Autor: #%@&* (---.17-3.cable.virginm.net)
Data: 2020-10-03 21:27
Zmień koleżankę - ta nie jest dobra. (Wpędzanie z zabobony pogłebi w tobie depresję i zamieszanie, bedziesz się z tego leczyła dłużej niż przy normalnie przeżytej (przepracowanej) żałobie i nie dasz rady sama. Równie dobrze, jak rozmowy z koleżanką pomoże ci chodzenie do wróżki - njlepszy sposób na skończenie w wariatkowie.

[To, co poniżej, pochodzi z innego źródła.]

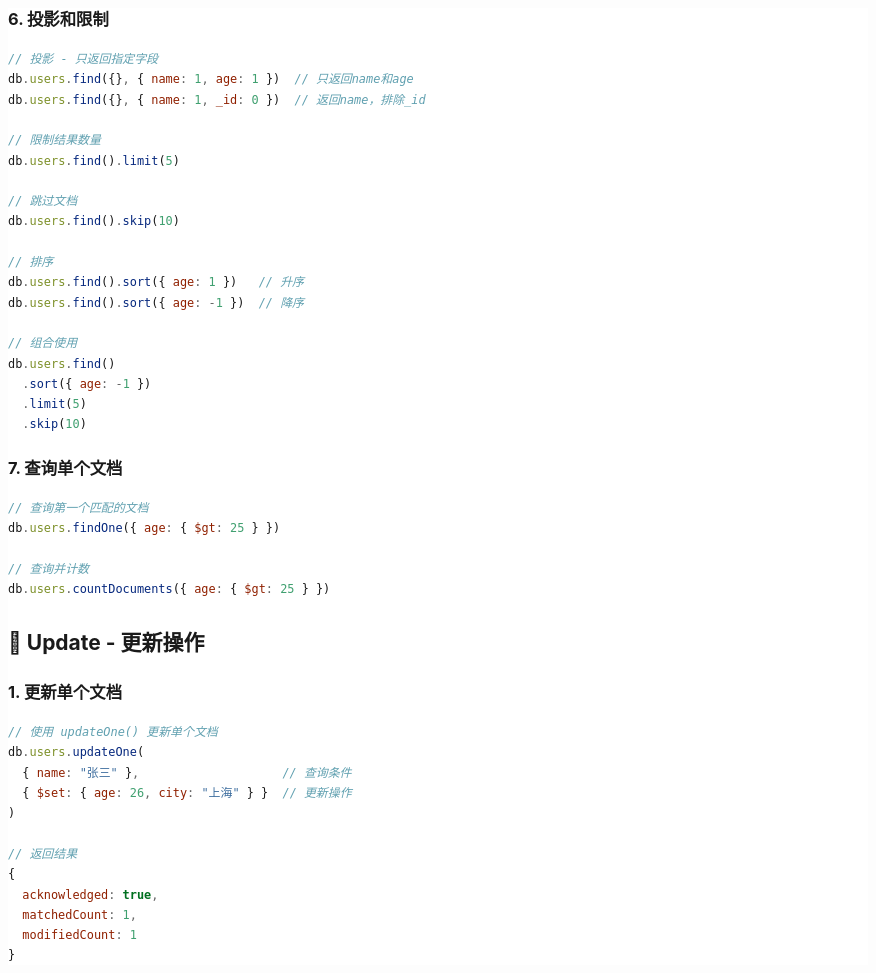 ### 6. 投影和限制

```javascript
// 投影 - 只返回指定字段
db.users.find({}, { name: 1, age: 1 })  // 只返回name和age
db.users.find({}, { name: 1, _id: 0 })  // 返回name，排除_id

// 限制结果数量
db.users.find().limit(5)

// 跳过文档
db.users.find().skip(10)

// 排序
db.users.find().sort({ age: 1 })   // 升序
db.users.find().sort({ age: -1 })  // 降序

// 组合使用
db.users.find()
  .sort({ age: -1 })
  .limit(5)
  .skip(10)
```

### 7. 查询单个文档

```javascript
// 查询第一个匹配的文档
db.users.findOne({ age: { $gt: 25 } })

// 查询并计数
db.users.countDocuments({ age: { $gt: 25 } })
```

## 🔄 Update - 更新操作

### 1. 更新单个文档

```javascript
// 使用 updateOne() 更新单个文档
db.users.updateOne(
  { name: "张三" },                    // 查询条件
  { $set: { age: 26, city: "上海" } }  // 更新操作
)

// 返回结果
{
  acknowledged: true,
  matchedCount: 1,
  modifiedCount: 1
}
```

Dobrze przeżyta żałoba trwa około roku. Na początku jest łatwiej - pogrzeb, masa spraw i formalności do załatwienia, nie wiadomo gdzie ręce włożyć. Poźniej przychodzi pustka i przedmioty, które zostały i spawy, które stale o wszystkim przypominają. Przychodzi żal nie załatwionych, nie dokończonych spraw, czas, który można było inaczej przeżyć, słowa, których nie zdążyło sie powiedzieć. Jeśli nie dasz sobie tego czasu, nie przeżyjesz spokojnie tego wszystkiego - będzie się to za tobą ciągnęło jak ogon przez całe życię. LUDZIE CI NIE POMOGĄ, BO NIE SA W STANIE, WRĘCZ PRZECIWNIE. Chyba, że jest ktoś, kto przeżył podobną sytuację i ją przepracował.
Masz jeszcze urolp ? Zrób sobie wakacje - tak długie jak możesz i wyjedź gdzieś dalej, w jakieś spokojne miejsce. Trzeba miec czas na przepłakanie i na przeżycie żałoby, bez tłumienia uczuć. Potem będzie gorzej, bo przyjdą święta. Z czasem pozostaną wspomnienia - dobre wspomnienia, a te niedobre straca na znaczeniu.
Ty potrzebujesz czasu, a nie ludzi, jeśli coś ma z tego być.
Zmarłych trzeba pochować, a inne sprawy mogą poczekać, nic im się nie stanie. Wszystko ma swój czas.